Response from Thomas Pogge on June 6, 2007

This clearly depends on how severe the damage is. If there's a slight crack in the glass, people would still call it a window. If glass and frame are lying about, smashed into a few thousand pieces, no one (except an eccentric philosopher) would say that what's left is a window.

So how severe -- you will ask -- may the damage be exactly? This depends on standard use of the words of our language. Interestingly, things may cease under one description and continue under another. After some creative modification, what was a Hercules statue is still a statue, but not one of Hercules. After further modification it's no longer a statue at all, but still a piece of bronze. Similarly, when a caterpillar turns into a butterfly, a caterpillar ceases to exist, a butterfly begins to exist, yet an animal continues to exist throughout.

Philosophers have argued a great deal over whether what we say about such transformations is merely conventional (having to do with the words we have in our language and how we use them) or whether what we say can track (or fail to track) some truths about how matters really are (as your question seems to suggest).

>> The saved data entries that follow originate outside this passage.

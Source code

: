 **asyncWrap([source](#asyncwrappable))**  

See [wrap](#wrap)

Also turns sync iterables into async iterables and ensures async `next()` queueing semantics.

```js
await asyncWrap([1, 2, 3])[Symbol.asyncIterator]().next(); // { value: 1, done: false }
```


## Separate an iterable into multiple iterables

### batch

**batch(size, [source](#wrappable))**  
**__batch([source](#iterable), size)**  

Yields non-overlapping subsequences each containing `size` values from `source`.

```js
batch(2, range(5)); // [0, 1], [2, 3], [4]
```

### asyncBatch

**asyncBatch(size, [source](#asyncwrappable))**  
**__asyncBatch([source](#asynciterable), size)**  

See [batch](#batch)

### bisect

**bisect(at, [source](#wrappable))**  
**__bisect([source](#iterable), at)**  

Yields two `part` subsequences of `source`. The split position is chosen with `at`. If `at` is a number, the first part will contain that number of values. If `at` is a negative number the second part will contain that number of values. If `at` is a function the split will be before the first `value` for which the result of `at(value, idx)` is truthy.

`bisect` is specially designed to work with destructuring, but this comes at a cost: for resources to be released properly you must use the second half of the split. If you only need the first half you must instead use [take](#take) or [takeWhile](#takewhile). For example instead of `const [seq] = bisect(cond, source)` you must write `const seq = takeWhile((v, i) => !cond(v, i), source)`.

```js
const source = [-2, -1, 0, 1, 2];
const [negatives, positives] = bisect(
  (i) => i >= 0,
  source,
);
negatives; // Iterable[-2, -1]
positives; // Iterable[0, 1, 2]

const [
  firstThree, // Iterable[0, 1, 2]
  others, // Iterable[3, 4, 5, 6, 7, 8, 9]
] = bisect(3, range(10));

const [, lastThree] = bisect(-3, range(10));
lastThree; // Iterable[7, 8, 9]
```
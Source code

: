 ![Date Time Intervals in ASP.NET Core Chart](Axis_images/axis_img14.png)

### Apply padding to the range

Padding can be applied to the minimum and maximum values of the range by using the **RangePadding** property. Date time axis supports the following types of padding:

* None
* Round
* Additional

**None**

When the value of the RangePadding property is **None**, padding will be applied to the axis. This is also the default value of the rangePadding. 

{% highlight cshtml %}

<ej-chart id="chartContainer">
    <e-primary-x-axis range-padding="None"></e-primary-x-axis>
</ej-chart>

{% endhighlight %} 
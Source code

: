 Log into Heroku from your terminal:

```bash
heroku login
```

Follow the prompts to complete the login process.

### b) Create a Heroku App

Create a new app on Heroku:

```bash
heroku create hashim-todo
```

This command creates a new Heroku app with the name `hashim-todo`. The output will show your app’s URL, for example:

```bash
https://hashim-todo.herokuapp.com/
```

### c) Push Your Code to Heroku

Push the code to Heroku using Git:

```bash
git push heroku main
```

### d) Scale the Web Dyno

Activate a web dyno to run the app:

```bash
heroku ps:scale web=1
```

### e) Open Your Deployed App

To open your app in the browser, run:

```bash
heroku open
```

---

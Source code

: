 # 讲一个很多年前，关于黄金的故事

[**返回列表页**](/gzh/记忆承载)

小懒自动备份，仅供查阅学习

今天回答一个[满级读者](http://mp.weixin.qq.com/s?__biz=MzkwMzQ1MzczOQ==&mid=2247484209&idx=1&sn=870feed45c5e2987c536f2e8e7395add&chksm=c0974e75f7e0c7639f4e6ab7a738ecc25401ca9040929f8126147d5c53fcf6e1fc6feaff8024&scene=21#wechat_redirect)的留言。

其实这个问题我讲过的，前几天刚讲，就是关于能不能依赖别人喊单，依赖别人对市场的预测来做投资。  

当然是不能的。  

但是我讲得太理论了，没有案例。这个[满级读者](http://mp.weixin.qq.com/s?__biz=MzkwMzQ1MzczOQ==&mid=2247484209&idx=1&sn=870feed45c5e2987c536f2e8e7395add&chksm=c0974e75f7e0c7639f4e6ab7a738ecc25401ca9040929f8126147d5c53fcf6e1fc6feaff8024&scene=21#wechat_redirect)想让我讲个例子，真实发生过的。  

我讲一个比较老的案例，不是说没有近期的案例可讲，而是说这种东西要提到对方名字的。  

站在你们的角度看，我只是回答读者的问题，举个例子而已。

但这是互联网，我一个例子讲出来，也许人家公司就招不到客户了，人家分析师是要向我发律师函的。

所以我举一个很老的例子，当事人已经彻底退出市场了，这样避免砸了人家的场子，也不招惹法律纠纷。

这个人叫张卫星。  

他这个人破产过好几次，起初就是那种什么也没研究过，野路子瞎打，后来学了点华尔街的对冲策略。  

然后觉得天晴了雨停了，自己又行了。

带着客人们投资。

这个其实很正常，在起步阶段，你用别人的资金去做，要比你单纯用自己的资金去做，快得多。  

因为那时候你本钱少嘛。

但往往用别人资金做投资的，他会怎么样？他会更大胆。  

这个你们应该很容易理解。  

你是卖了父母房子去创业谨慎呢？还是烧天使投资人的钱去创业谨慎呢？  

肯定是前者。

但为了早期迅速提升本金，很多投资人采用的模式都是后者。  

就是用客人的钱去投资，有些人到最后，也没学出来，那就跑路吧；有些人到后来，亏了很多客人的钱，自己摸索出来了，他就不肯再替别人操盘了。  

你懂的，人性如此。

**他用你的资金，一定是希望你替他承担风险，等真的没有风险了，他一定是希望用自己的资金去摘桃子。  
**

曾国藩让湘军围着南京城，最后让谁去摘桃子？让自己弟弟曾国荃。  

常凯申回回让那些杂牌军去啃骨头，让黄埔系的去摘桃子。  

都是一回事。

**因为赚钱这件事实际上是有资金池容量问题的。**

Philosophers have analogously argued about the deeper issue that we tend to think of every such transformation as involving some underlying thing or substance that persists: When water turns into ice, H2O persists. When H2O disintegrates, its chemical elements (hydrogen and oxygen) persist. When these elements get transformed through a nuclear reaction, elementary particles (electrons and protons) persists. Etc. Is this just the way we think, or is this the way things turn out to be -- or perhaps the way things turn out not to be once our physics is sufficiently advanced? (Think of Einstein's formula about how matter and energy can be transformed into each other: E = mc2.)